Intel reported 34% jump in 3Q profits, primarily due to strong growth in its data-centric businesses. Even though the PC segment, which brings in lion's share of total revenue, revenue was flat, it was able to post revenues of $16Bil, which is up 2%. 3Q results show that $INTC's transition from PC market to data-centric business is bearing fruit.

3Q data-centric businesses grew double digits (IoT revenues jumped 23%). As the PC shipments doesn't show any sign of improvement, its PC segment growth remains flat. It now expects to see high growth in IoT, AI, autonomous driving and cloud markets. $INTC expects FY17 EPS to be $3.25 and revenue of $62Bil, up $700MM from prior forecast.

Will Intel be able to take on AMD and still make sure it is maintaining its market share?

Intel's 3Q Highlights

Intel is at close to 100% x86 server market share. There is no way thats sustainable given that AMD has very competitive EPYC server chips. EPYC server platforms from OEMs are arrving in Q4 2017 but the real server volume ramp happens in 2018. AMD has a competitive CPU architecture and has just started introducing desktop, notebook and server products. These products will ramp in 2018 and take significant market share. I think Raven Ridge is a very impressive notebook chip. imo AMD should be able to get 25% desktop share , 20% notebook share and 10% server market share by end of 2018. The real test for AMD is if they can follow up with impressive 7nm chips in 2019. If they do that I think a tipping point will be reached and Intel will not be able to stop further significant revenue and profitability reduction.
 
Here is the problem: The large volumes of the PC business is necessary for Intel to keep the lead in the data center business. Without that volume to spread the costs over things like building leading edge foundries, investments in architecture, R&D spending, are not economic. I think cracks will start to emerge as the foundries overtake Intel at the leading edge over the next couple of years.

What Intel is doing is retreating upmarket where margins are higher, but this is what exposes companies to disruption in Christensens definition of the term.
 
Nvidia is one of the best pivoting companies in semiconductor. Can you imagine if Intel bought Nvidia and installed Jensen as CEO instead of BK back in the day?
 
Nvidia is one of the best pivoting companies in semiconductor. Can you imagine if Intel bought Nvidia and installed Jensen as CEO instead of BK back in the day?

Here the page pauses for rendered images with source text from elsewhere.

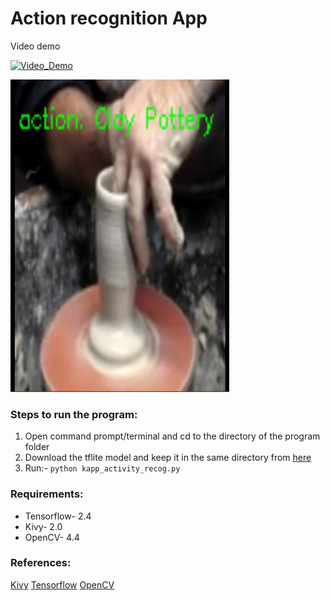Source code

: # Action recognition App

Video demo

[![Video_Demo](https://img.youtube.com/vi/2e0dKyALA-w/0.jpg)](https://www.youtube.com/watch?v=2e0dKyALA-w)

<img src="https://github.com/computervisionpro/action-recognition/blob/main/activity-recognition.png" alt="Output" width="350" height="500">


### Steps to run the program:

1. Open command prompt/terminal and cd to the directory of the program folder
2. Download the tflite model and keep it in the same directory from [here](https://drive.google.com/file/d/1HVZAp7QSxF_5gSLR5zRKOP54q4mg1rU7/view?usp=sharing)
3. Run:- `python kapp_activity_recog.py`



### Requirements:

- Tensorflow- 2.4
- Kivy- 2.0
- OpenCV- 4.4


### References:

[Kivy](http://inclem.net/pages/kivy-crash-course/)
[Tensorflow](https://www.tensorflow.org/lite)
[OpenCV](https://www.pyimagesearch.com/)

Almost impossible. Because it's Intel and often it doesn't like to do thing logically.
 
Nvidia is one of the best pivoting companies in semiconductor. Can you imagine if Intel bought Nvidia and installed Jensen as CEO instead of BK back in the day?

I think Otellini was more responsible than BK for Intel problems today, although BK did not help at all. Never let an MBA run a tech company, they are all sheep. In MBA in my mind means "I am risk adverse and money focused." That's great for running a bank, not a company that needs to constantly stay at the leading edge and fight off disruption.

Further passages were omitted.